### What you are asked to do
With the pictures excluded, retype the records that follow exactly.
[Raw data — start]
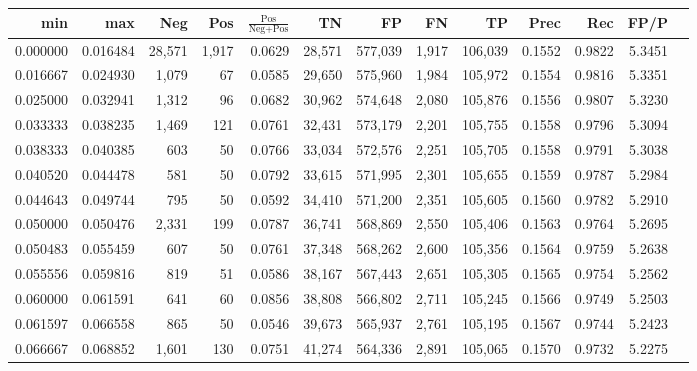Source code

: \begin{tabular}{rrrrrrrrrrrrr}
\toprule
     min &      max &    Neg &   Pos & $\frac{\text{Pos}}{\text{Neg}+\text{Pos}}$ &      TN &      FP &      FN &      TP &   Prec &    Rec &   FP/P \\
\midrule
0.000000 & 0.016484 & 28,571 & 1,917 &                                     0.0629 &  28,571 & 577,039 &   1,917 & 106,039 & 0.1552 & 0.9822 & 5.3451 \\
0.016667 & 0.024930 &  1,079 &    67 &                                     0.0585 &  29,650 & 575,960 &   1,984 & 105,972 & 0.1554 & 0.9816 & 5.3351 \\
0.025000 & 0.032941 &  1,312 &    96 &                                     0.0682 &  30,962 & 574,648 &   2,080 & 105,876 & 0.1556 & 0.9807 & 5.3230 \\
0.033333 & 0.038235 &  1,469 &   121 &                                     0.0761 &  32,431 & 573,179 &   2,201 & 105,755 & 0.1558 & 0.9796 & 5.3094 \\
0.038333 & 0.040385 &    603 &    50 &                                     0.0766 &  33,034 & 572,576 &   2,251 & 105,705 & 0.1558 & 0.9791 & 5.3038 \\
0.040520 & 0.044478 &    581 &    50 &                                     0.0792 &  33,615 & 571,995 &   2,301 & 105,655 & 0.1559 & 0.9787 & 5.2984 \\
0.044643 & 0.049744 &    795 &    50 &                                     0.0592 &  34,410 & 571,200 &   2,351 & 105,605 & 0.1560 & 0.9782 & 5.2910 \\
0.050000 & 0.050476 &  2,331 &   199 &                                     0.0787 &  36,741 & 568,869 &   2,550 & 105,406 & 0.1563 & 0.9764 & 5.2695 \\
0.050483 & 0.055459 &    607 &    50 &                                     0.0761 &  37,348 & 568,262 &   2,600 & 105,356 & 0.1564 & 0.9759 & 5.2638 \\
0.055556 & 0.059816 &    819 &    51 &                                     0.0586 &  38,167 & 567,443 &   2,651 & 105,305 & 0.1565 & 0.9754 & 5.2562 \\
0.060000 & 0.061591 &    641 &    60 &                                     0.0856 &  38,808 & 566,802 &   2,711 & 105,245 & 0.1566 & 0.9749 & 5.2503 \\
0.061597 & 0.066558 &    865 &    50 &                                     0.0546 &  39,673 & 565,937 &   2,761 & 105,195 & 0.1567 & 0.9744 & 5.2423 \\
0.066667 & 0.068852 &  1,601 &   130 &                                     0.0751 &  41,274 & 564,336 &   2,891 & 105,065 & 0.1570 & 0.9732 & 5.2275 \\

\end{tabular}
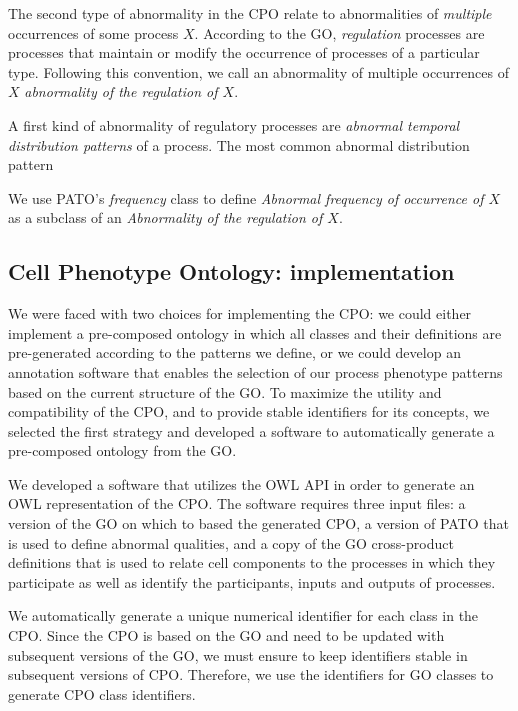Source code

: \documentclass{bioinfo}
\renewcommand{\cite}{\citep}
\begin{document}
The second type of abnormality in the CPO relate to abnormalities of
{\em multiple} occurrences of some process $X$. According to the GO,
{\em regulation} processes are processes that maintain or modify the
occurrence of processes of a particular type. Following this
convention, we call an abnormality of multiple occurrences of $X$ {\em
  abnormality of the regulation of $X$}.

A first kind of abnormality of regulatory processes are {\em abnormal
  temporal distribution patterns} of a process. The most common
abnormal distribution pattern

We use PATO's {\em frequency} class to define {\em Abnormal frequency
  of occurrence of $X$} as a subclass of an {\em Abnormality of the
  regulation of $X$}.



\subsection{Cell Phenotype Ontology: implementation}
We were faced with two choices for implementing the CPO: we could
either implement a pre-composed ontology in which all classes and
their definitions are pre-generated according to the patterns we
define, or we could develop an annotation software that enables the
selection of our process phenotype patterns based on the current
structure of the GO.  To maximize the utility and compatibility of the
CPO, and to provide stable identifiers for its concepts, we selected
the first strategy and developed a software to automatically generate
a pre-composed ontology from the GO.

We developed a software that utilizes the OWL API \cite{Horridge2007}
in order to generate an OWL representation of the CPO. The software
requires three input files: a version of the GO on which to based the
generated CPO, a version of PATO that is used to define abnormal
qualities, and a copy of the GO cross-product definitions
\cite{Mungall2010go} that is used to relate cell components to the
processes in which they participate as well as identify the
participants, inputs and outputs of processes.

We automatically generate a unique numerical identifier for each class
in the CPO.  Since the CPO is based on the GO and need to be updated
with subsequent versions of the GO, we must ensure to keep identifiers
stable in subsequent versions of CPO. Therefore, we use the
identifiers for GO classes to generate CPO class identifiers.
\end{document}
[Raw data — finish]
### Task answer
Source code

: \begin{tabular}{rrrrrrrrrrrrr}
\toprule
     min &      max &    Neg &   Pos & $\frac{\text{Pos}}{\text{Neg}+\text{Pos}}$ &      TN &      FP &      FN &      TP &   Prec &    Rec &   FP/P \\
\midrule
0.000000 & 0.016484 & 28,571 & 1,917 &                                     0.0629 &  28,571 & 577,039 &   1,917 & 106,039 & 0.1552 & 0.9822 & 5.3451 \\
0.016667 & 0.024930 &  1,079 &    67 &                                     0.0585 &  29,650 & 575,960 &   1,984 & 105,972 & 0.1554 & 0.9816 & 5.3351 \\
0.025000 & 0.032941 &  1,312 &    96 &                                     0.0682 &  30,962 & 574,648 &   2,080 & 105,876 & 0.1556 & 0.9807 & 5.3230 \\
0.033333 & 0.038235 &  1,469 &   121 &                                     0.0761 &  32,431 & 573,179 &   2,201 & 105,755 & 0.1558 & 0.9796 & 5.3094 \\
0.038333 & 0.040385 &    603 &    50 &                                     0.0766 &  33,034 & 572,576 &   2,251 & 105,705 & 0.1558 & 0.9791 & 5.3038 \\
0.040520 & 0.044478 &    581 &    50 &                                     0.0792 &  33,615 & 571,995 &   2,301 & 105,655 & 0.1559 & 0.9787 & 5.2984 \\
0.044643 & 0.049744 &    795 &    50 &                                     0.0592 &  34,410 & 571,200 &   2,351 & 105,605 & 0.1560 & 0.9782 & 5.2910 \\
0.050000 & 0.050476 &  2,331 &   199 &                                     0.0787 &  36,741 & 568,869 &   2,550 & 105,406 & 0.1563 & 0.9764 & 5.2695 \\
0.050483 & 0.055459 &    607 &    50 &                                     0.0761 &  37,348 & 568,262 &   2,600 & 105,356 & 0.1564 & 0.9759 & 5.2638 \\
0.055556 & 0.059816 &    819 &    51 &                                     0.0586 &  38,167 & 567,443 &   2,651 & 105,305 & 0.1565 & 0.9754 & 5.2562 \\
0.060000 & 0.061591 &    641 &    60 &                                     0.0856 &  38,808 & 566,802 &   2,711 & 105,245 & 0.1566 & 0.9749 & 5.2503 \\
0.061597 & 0.066558 &    865 &    50 &                                     0.0546 &  39,673 & 565,937 &   2,761 & 105,195 & 0.1567 & 0.9744 & 5.2423 \\
0.066667 & 0.068852 &  1,601 &   130 &                                     0.0751 &  41,274 & 564,336 &   2,891 & 105,065 & 0.1570 & 0.9732 & 5.2275 \\

\end{tabular}
Source code

: \documentclass{bioinfo}
\renewcommand{\cite}{\citep}
\begin{document}
The second type of abnormality in the CPO relate to abnormalities of
{\em multiple} occurrences of some process $X$. According to the GO,
{\em regulation} processes are processes that maintain or modify the
occurrence of processes of a particular type. Following this
convention, we call an abnormality of multiple occurrences of $X$ {\em
  abnormality of the regulation of $X$}.

A first kind of abnormality of regulatory processes are {\em abnormal
  temporal distribution patterns} of a process. The most common
abnormal distribution pattern

We use PATO's {\em frequency} class to define {\em Abnormal frequency
  of occurrence of $X$} as a subclass of an {\em Abnormality of the
  regulation of $X$}.



\subsection{Cell Phenotype Ontology: implementation}
We were faced with two choices for implementing the CPO: we could
either implement a pre-composed ontology in which all classes and
their definitions are pre-generated according to the patterns we
define, or we could develop an annotation software that enables the
selection of our process phenotype patterns based on the current
structure of the GO.  To maximize the utility and compatibility of the
CPO, and to provide stable identifiers for its concepts, we selected
the first strategy and developed a software to automatically generate
a pre-composed ontology from the GO.

We developed a software that utilizes the OWL API \cite{Horridge2007}
in order to generate an OWL representation of the CPO. The software
requires three input files: a version of the GO on which to based the
generated CPO, a version of PATO that is used to define abnormal
qualities, and a copy of the GO cross-product definitions
\cite{Mungall2010go} that is used to relate cell components to the
processes in which they participate as well as identify the
participants, inputs and outputs of processes.

We automatically generate a unique numerical identifier for each class
in the CPO.  Since the CPO is based on the GO and need to be updated
with subsequent versions of the GO, we must ensure to keep identifiers
stable in subsequent versions of CPO. Therefore, we use the
identifiers for GO classes to generate CPO class identifiers.
\end{document}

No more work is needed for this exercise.